--- START ---

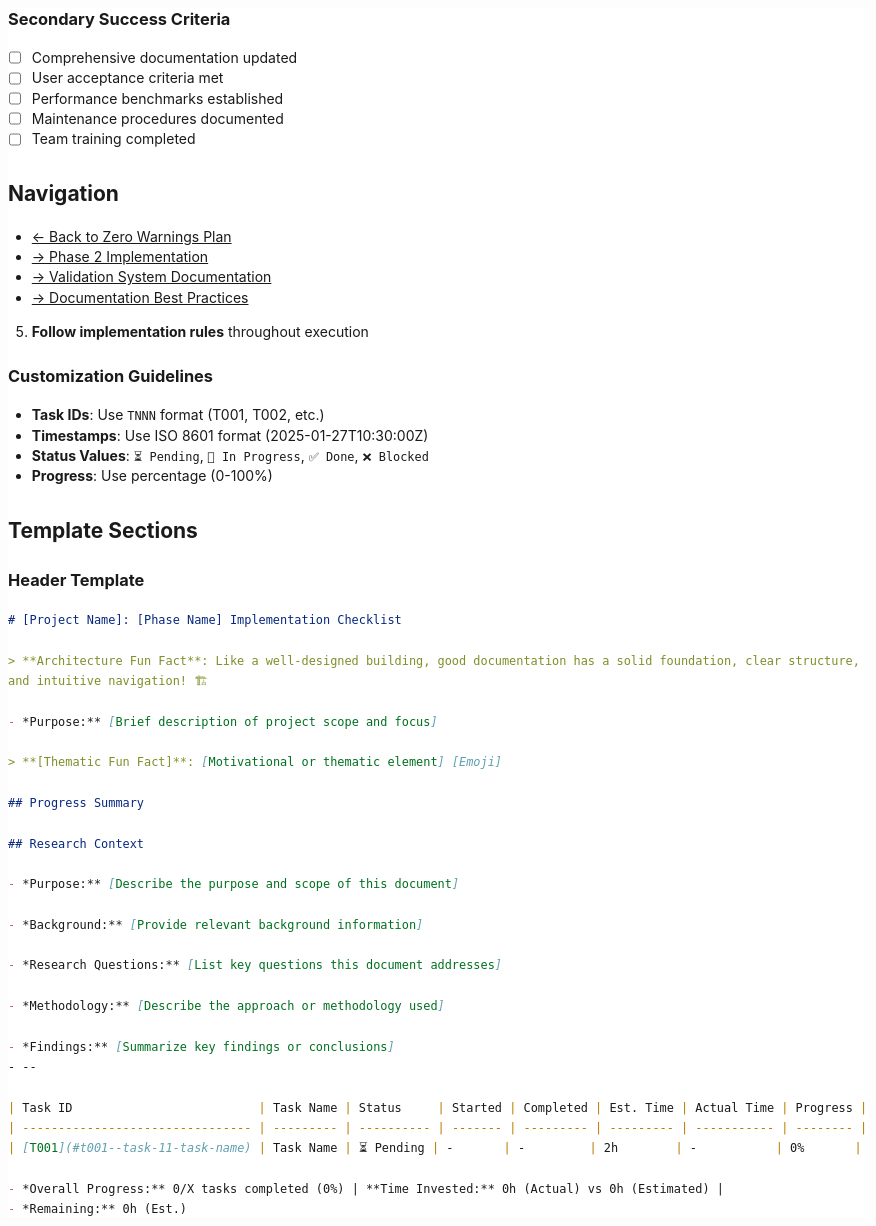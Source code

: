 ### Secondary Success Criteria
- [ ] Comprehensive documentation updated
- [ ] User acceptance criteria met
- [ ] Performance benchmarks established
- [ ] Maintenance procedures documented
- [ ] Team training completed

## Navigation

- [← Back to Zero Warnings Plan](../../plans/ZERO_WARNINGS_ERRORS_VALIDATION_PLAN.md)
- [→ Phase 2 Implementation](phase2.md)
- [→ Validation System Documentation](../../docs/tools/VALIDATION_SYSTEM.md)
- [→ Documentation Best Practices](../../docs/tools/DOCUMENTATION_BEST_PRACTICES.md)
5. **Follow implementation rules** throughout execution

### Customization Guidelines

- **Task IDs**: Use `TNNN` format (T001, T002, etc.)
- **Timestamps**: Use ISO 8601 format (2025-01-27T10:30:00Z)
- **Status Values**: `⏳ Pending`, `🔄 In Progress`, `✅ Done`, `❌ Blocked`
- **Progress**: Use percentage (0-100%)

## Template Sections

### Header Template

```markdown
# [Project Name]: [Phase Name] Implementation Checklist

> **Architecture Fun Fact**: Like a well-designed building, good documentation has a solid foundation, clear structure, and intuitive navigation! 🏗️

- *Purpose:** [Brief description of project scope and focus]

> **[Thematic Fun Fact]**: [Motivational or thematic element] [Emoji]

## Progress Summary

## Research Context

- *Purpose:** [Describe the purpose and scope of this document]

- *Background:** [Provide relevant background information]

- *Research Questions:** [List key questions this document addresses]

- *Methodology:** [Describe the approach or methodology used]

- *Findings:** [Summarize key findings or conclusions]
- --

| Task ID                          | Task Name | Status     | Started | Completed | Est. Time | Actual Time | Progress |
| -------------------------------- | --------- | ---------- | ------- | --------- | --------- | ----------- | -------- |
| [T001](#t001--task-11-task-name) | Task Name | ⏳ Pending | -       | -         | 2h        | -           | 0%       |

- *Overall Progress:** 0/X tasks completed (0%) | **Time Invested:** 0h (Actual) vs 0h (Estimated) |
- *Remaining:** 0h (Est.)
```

--- END ---
--- START ---

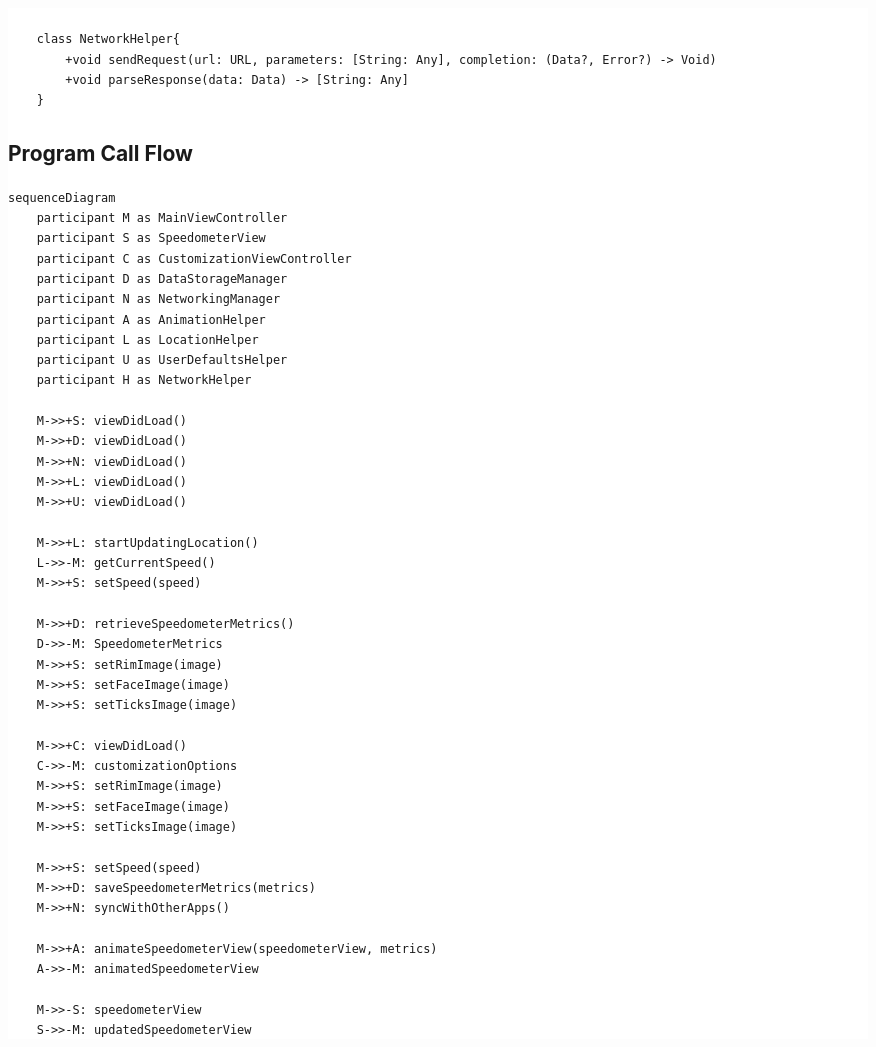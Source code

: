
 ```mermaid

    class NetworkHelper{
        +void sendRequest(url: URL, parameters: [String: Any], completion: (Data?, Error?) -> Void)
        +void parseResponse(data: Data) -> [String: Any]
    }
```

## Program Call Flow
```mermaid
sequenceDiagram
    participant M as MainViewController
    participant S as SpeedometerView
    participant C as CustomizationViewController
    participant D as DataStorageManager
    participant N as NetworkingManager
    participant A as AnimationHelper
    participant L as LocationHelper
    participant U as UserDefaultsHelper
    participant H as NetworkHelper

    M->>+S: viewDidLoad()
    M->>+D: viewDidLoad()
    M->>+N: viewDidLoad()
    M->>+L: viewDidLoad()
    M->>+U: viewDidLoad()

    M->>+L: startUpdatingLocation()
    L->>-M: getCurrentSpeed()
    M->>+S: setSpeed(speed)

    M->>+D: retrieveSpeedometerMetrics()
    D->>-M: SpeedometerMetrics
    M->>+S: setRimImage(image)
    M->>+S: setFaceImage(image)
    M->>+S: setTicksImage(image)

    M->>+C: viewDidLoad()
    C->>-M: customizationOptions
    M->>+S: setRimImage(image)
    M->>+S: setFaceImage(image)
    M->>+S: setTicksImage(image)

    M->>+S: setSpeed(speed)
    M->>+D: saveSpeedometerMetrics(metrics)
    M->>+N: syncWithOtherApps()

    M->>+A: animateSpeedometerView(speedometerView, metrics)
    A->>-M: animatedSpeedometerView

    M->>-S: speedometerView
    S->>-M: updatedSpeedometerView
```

--- END ---

Give nothing but the number of lines in the entries that include "Research".

2